Sormuyoruz kendimize, bir anlık muhasebenin bizi eğiteceğini, kendi kendimizi terbiye edebileceğimizi önemsemeden başkalarının bizde düzelteceği hataların varlığını bile bile
yaşıyoruz. Günlük meşgalelerin, seslerin, kalabalıkların bizi alıp götürmesine izin verdiğimiz, bizi alıp savuran hırslarımıza, isteklerimize söz hakkı tanıdığımız kadar içimizde bizi doğrultacak fıtratın sesine kulak vermiyoruz.
Sevgili Okur,
Şimdi bu sayfaların arasına daldığın o küçük muhasebe vaktinde kendi kendine kalman ne büyük fırsat. Öyleyse içindeki o kavgayı dindirebilmek adına kendine en yakın hissettiğin
cümlelerden o iç muhasebeye başlayabilirsin. Belki “Kritik Zaman Notları” kaybettiğin zamanı; “Basma Kalıp Bir Hayata Mecbur muyuz?” başlığı sana ömrünü; “Özelin Özel Kalmasının Yolu” sana mahremiyetini hatırlatacak. “Aklını Yönetmeyi Öğren” başlığı ile kendini sorgularken “Sanal Âlemde Neler Oluyor?” diyerek bu dergi ile birçok şeyi yeniden düşünme fırsatı yakalayacaksın.

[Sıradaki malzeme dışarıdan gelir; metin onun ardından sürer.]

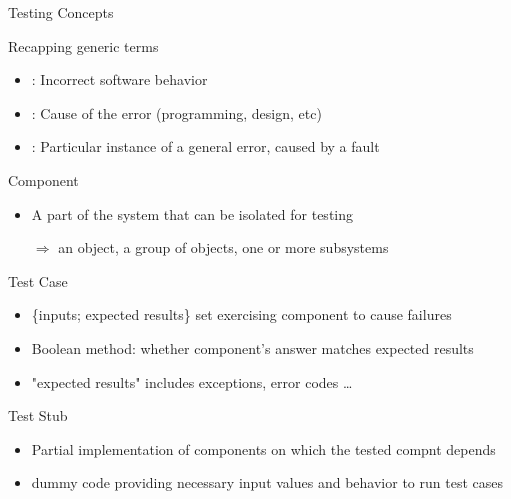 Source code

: \begin{frame}[squeeze]{Testing Concepts}
  \begin{block}{Recapping generic terms}
    \begin{itemize}\vspace{-.4\baselineskip}
    \item {}: Incorrect software behavior
    \item {}: Cause of the error (programming, design, etc)
    \item {}: Particular instance of a general error, caused
      by a fault 
    \end{itemize}
  \end{block}\vspace{-.6\baselineskip}

  \begin{block}{Component}
    \begin{itemize}\vspace{-.4\baselineskip}
    \item A part of the system that can be isolated for testing  
    \item[$\Rightarrow$] an object, a group of objects, one or more subsystems
    \end{itemize}
  \end{block}\vspace{-.6\baselineskip}


  \begin{block}{Test Case}
    \begin{itemize}\vspace{-.4\baselineskip}
    \item \{inputs; expected results\} set exercising component to cause
      failures 
    \item Boolean method: whether component's answer matches expected results
    \item "expected results" includes exceptions, error codes \ldots
    \end{itemize}
  \end{block}\vspace{-.6\baselineskip}
         
  \begin{block}{Test Stub}
    \begin{itemize}\vspace{-.4\baselineskip}
    \item Partial implementation of components on which the tested compnt
      depends
    \item dummy code providing necessary input values and behavior to run test
      cases
    \end{itemize}
  \end{block}\vspace{-.6\baselineskip}


\end{frame}
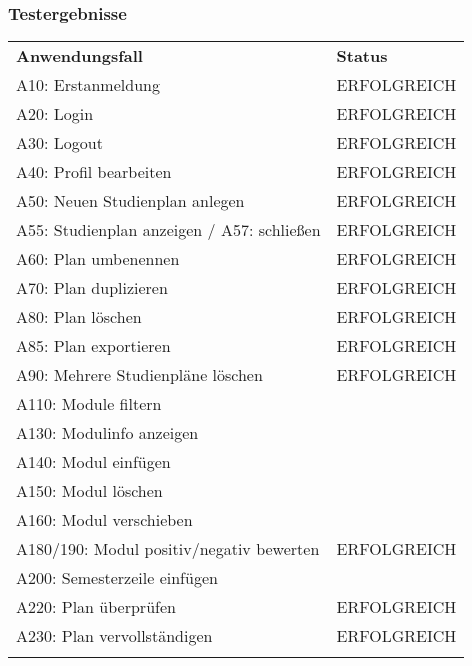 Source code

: \subsubsection*{Testergebnisse}

\begin{longtable}{| >{\hspace{0pt}} p{} | >{\hspace{0pt}} p{} |}
	\hline
	\textbf{Anwendungsfall} & \textbf{Status} \\ 
	\hhline{|=|=|}  
	\endfirsthead
	\endhead
	A10: Erstanmeldung & ERFOLGREICH \\
	\hline
	A20: Login & ERFOLGREICH \\
	\hline
	A30: Logout & ERFOLGREICH \\
	\hline
	A40: Profil bearbeiten & ERFOLGREICH \\
	\hline
	A50: Neuen Studienplan anlegen & ERFOLGREICH \\
	\hline
	A55: Studienplan anzeigen / A57: schließen & ERFOLGREICH \\
	\hline
	A60: Plan umbenennen & ERFOLGREICH \\
	\hline
	A70: Plan duplizieren & ERFOLGREICH \\
	\hline
	A80: Plan löschen & ERFOLGREICH \\
	\hline
	A85: Plan exportieren & ERFOLGREICH  \\
	\hline
	A90: Mehrere Studienpläne löschen & ERFOLGREICH \\
	\hline
	A110: Module filtern & \\
	\hline
	A130: Modulinfo anzeigen & \\
	\hline
	A140: Modul einfügen & \\
	\hline
	A150: Modul löschen & \\
	\hline
	A160: Modul verschieben & \\
	\hline
	A180/190: Modul positiv/negativ bewerten & ERFOLGREICH  \\
	\hline
	A200: Semesterzeile einfügen & \\
	\hline
	A220: Plan überprüfen & ERFOLGREICH \\
	\hline
	A230: Plan vervollständigen & ERFOLGREICH \\
	\hhline{|=|=|}
\end{longtable}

O zaman bu aralık; biraz sakin kalmaya, sessizliği yudumlamaya ihtiyaç var. Kalabalıkların içindeki sessizlerin, kafa duvarlarına vuran yankıyı duyma zamanı şimdi. Zihinlerde fikirleri demlendirme, kalplerde duygulara kıvam verme vakti. Az bir sessizlik lütfen!